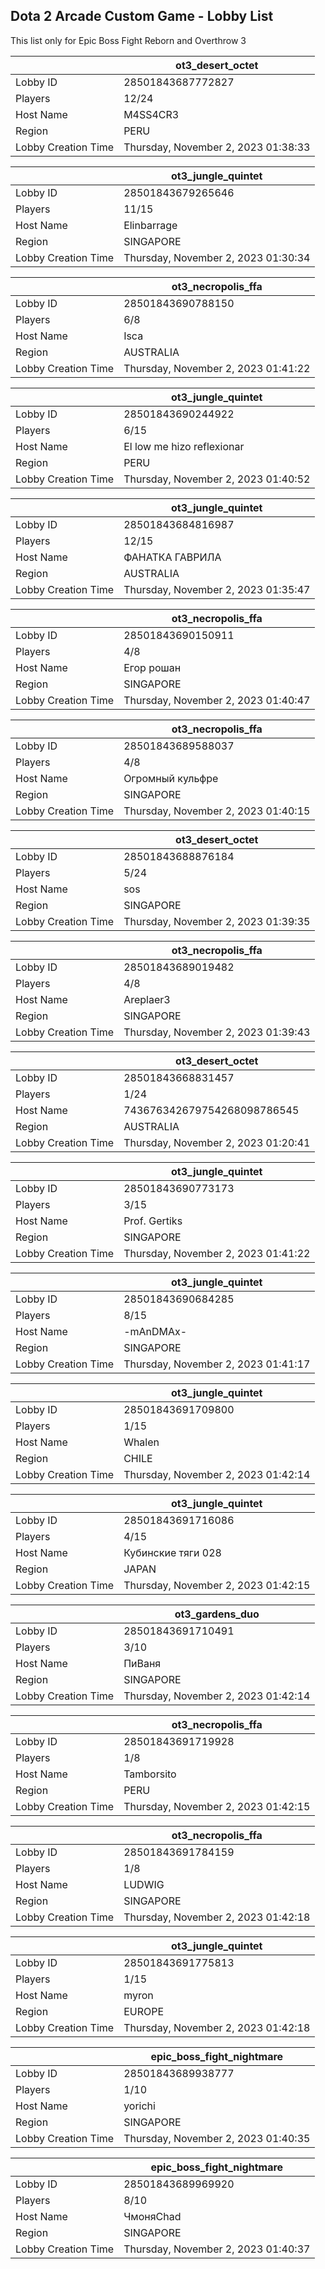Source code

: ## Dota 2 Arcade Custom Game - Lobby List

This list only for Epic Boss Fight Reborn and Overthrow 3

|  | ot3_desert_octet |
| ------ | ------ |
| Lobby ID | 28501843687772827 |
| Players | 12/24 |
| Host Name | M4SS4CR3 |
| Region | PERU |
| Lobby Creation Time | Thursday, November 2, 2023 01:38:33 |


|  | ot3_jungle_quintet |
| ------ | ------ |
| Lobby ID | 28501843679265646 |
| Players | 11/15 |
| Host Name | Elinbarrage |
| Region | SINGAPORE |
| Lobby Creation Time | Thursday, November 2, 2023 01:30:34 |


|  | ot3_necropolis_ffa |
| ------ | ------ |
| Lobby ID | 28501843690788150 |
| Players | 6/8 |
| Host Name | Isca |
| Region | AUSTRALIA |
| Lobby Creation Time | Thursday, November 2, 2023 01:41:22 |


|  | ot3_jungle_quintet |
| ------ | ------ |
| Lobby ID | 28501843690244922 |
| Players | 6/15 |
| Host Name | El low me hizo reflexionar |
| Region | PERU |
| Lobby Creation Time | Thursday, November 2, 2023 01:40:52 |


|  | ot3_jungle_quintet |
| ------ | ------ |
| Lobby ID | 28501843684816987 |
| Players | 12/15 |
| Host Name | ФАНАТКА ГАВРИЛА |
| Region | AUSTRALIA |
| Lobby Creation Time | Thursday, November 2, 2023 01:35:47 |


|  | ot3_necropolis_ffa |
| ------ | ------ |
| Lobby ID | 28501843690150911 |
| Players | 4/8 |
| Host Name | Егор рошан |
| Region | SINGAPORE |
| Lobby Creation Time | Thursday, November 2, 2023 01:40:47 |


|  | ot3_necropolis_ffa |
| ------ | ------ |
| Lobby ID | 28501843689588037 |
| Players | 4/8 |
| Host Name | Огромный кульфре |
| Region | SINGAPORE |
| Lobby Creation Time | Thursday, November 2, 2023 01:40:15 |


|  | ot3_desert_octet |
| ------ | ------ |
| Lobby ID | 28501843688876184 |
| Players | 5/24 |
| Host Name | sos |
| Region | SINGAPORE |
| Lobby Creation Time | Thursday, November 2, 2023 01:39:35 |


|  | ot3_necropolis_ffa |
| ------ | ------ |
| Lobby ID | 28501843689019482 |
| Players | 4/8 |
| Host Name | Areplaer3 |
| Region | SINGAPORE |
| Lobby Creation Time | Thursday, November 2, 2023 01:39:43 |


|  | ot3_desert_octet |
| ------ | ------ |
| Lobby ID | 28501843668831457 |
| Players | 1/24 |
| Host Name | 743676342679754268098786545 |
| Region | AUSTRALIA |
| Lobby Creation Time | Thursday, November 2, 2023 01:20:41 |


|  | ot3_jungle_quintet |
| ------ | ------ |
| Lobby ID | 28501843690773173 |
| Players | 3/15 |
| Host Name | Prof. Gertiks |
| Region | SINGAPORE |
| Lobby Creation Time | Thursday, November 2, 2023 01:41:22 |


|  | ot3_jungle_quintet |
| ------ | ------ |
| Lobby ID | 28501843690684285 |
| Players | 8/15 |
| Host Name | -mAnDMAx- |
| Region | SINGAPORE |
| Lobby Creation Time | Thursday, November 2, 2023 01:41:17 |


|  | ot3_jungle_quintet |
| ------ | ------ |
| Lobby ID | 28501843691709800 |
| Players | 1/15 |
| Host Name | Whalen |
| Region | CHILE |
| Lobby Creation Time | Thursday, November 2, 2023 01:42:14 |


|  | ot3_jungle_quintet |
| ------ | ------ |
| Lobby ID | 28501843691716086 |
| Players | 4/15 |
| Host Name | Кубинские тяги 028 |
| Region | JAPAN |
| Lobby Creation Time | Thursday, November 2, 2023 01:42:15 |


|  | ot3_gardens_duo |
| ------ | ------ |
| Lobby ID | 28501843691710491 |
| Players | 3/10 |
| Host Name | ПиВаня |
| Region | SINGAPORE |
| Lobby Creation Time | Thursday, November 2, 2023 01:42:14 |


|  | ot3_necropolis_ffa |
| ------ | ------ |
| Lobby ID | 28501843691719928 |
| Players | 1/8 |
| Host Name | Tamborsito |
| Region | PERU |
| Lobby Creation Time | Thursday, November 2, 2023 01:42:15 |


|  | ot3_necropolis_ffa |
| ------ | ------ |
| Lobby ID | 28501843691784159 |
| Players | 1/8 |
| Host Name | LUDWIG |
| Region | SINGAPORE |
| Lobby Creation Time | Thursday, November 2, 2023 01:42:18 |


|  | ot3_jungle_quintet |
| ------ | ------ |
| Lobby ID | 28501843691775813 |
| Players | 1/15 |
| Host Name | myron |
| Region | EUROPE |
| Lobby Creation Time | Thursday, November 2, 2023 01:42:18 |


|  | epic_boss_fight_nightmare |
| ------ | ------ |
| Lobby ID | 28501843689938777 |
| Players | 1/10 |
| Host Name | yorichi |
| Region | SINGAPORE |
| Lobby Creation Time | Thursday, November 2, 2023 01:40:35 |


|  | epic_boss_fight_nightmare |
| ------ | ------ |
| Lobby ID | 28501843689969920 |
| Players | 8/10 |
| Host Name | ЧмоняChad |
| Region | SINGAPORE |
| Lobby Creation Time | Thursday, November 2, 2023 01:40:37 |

++++++++

### Task to complete
Nothing but the text is wanted: repeat the data above exactly, without its images.

### Expected answer
Source code

: ## Dota 2 Arcade Custom Game - Lobby List

This list only for Epic Boss Fight Reborn and Overthrow 3

|  | ot3_desert_octet |
| ------ | ------ |
| Lobby ID | 28501843687772827 |
| Players | 12/24 |
| Host Name | M4SS4CR3 |
| Region | PERU |
| Lobby Creation Time | Thursday, November 2, 2023 01:38:33 |


|  | ot3_jungle_quintet |
| ------ | ------ |
| Lobby ID | 28501843679265646 |
| Players | 11/15 |
| Host Name | Elinbarrage |
| Region | SINGAPORE |
| Lobby Creation Time | Thursday, November 2, 2023 01:30:34 |


|  | ot3_necropolis_ffa |
| ------ | ------ |
| Lobby ID | 28501843690788150 |
| Players | 6/8 |
| Host Name | Isca |
| Region | AUSTRALIA |
| Lobby Creation Time | Thursday, November 2, 2023 01:41:22 |


|  | ot3_jungle_quintet |
| ------ | ------ |
| Lobby ID | 28501843690244922 |
| Players | 6/15 |
| Host Name | El low me hizo reflexionar |
| Region | PERU |
| Lobby Creation Time | Thursday, November 2, 2023 01:40:52 |


|  | ot3_jungle_quintet |
| ------ | ------ |
| Lobby ID | 28501843684816987 |
| Players | 12/15 |
| Host Name | ФАНАТКА ГАВРИЛА |
| Region | AUSTRALIA |
| Lobby Creation Time | Thursday, November 2, 2023 01:35:47 |


|  | ot3_necropolis_ffa |
| ------ | ------ |
| Lobby ID | 28501843690150911 |
| Players | 4/8 |
| Host Name | Егор рошан |
| Region | SINGAPORE |
| Lobby Creation Time | Thursday, November 2, 2023 01:40:47 |


|  | ot3_necropolis_ffa |
| ------ | ------ |
| Lobby ID | 28501843689588037 |
| Players | 4/8 |
| Host Name | Огромный кульфре |
| Region | SINGAPORE |
| Lobby Creation Time | Thursday, November 2, 2023 01:40:15 |


|  | ot3_desert_octet |
| ------ | ------ |
| Lobby ID | 28501843688876184 |
| Players | 5/24 |
| Host Name | sos |
| Region | SINGAPORE |
| Lobby Creation Time | Thursday, November 2, 2023 01:39:35 |


|  | ot3_necropolis_ffa |
| ------ | ------ |
| Lobby ID | 28501843689019482 |
| Players | 4/8 |
| Host Name | Areplaer3 |
| Region | SINGAPORE |
| Lobby Creation Time | Thursday, November 2, 2023 01:39:43 |


|  | ot3_desert_octet |
| ------ | ------ |
| Lobby ID | 28501843668831457 |
| Players | 1/24 |
| Host Name | 743676342679754268098786545 |
| Region | AUSTRALIA |
| Lobby Creation Time | Thursday, November 2, 2023 01:20:41 |


|  | ot3_jungle_quintet |
| ------ | ------ |
| Lobby ID | 28501843690773173 |
| Players | 3/15 |
| Host Name | Prof. Gertiks |
| Region | SINGAPORE |
| Lobby Creation Time | Thursday, November 2, 2023 01:41:22 |


|  | ot3_jungle_quintet |
| ------ | ------ |
| Lobby ID | 28501843690684285 |
| Players | 8/15 |
| Host Name | -mAnDMAx- |
| Region | SINGAPORE |
| Lobby Creation Time | Thursday, November 2, 2023 01:41:17 |


|  | ot3_jungle_quintet |
| ------ | ------ |
| Lobby ID | 28501843691709800 |
| Players | 1/15 |
| Host Name | Whalen |
| Region | CHILE |
| Lobby Creation Time | Thursday, November 2, 2023 01:42:14 |


|  | ot3_jungle_quintet |
| ------ | ------ |
| Lobby ID | 28501843691716086 |
| Players | 4/15 |
| Host Name | Кубинские тяги 028 |
| Region | JAPAN |
| Lobby Creation Time | Thursday, November 2, 2023 01:42:15 |


|  | ot3_gardens_duo |
| ------ | ------ |
| Lobby ID | 28501843691710491 |
| Players | 3/10 |
| Host Name | ПиВаня |
| Region | SINGAPORE |
| Lobby Creation Time | Thursday, November 2, 2023 01:42:14 |


|  | ot3_necropolis_ffa |
| ------ | ------ |
| Lobby ID | 28501843691719928 |
| Players | 1/8 |
| Host Name | Tamborsito |
| Region | PERU |
| Lobby Creation Time | Thursday, November 2, 2023 01:42:15 |


|  | ot3_necropolis_ffa |
| ------ | ------ |
| Lobby ID | 28501843691784159 |
| Players | 1/8 |
| Host Name | LUDWIG |
| Region | SINGAPORE |
| Lobby Creation Time | Thursday, November 2, 2023 01:42:18 |


|  | ot3_jungle_quintet |
| ------ | ------ |
| Lobby ID | 28501843691775813 |
| Players | 1/15 |
| Host Name | myron |
| Region | EUROPE |
| Lobby Creation Time | Thursday, November 2, 2023 01:42:18 |


|  | epic_boss_fight_nightmare |
| ------ | ------ |
| Lobby ID | 28501843689938777 |
| Players | 1/10 |
| Host Name | yorichi |
| Region | SINGAPORE |
| Lobby Creation Time | Thursday, November 2, 2023 01:40:35 |


|  | epic_boss_fight_nightmare |
| ------ | ------ |
| Lobby ID | 28501843689969920 |
| Players | 8/10 |
| Host Name | ЧмоняChad |
| Region | SINGAPORE |
| Lobby Creation Time | Thursday, November 2, 2023 01:40:37 |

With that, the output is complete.